**What to work on**
Please count the lines in the records below that include the word "documentclass" and report only the total.

**Entries supplied**
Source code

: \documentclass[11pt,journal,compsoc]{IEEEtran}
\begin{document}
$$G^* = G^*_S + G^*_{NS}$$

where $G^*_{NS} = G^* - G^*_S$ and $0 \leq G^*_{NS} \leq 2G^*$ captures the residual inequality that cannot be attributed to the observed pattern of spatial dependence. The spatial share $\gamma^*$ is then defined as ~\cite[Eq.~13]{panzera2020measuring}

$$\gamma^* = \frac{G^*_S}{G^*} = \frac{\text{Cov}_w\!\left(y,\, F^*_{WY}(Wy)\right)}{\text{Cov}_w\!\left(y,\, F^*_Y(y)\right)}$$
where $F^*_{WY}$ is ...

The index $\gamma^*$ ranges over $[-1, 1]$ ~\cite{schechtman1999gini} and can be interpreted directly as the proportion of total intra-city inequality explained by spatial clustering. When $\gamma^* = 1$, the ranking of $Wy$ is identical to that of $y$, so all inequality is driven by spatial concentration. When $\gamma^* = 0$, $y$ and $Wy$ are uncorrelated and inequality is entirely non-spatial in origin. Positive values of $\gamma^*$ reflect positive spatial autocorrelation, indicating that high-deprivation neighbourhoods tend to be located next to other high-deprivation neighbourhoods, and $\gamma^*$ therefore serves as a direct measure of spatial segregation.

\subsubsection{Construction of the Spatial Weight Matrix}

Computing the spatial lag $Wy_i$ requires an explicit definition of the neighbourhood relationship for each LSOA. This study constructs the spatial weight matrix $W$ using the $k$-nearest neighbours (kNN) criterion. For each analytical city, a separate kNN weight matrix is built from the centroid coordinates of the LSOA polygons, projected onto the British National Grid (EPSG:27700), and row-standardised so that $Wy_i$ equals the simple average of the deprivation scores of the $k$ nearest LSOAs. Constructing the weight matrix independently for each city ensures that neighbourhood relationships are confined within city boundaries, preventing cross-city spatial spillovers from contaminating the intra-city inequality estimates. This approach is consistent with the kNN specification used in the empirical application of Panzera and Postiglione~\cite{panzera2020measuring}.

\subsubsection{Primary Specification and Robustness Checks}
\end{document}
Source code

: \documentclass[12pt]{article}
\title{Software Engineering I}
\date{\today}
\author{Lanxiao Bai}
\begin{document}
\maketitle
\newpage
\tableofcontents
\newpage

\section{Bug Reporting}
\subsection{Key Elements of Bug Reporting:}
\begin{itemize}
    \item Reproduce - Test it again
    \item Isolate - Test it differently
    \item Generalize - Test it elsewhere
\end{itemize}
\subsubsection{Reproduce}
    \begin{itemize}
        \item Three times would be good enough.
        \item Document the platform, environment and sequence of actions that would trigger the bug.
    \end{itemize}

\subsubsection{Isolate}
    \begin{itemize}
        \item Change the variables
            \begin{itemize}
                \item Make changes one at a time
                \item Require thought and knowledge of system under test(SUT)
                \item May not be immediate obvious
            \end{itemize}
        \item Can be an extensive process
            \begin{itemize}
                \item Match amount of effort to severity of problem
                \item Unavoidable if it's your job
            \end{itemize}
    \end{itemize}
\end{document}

**Expected answer**
2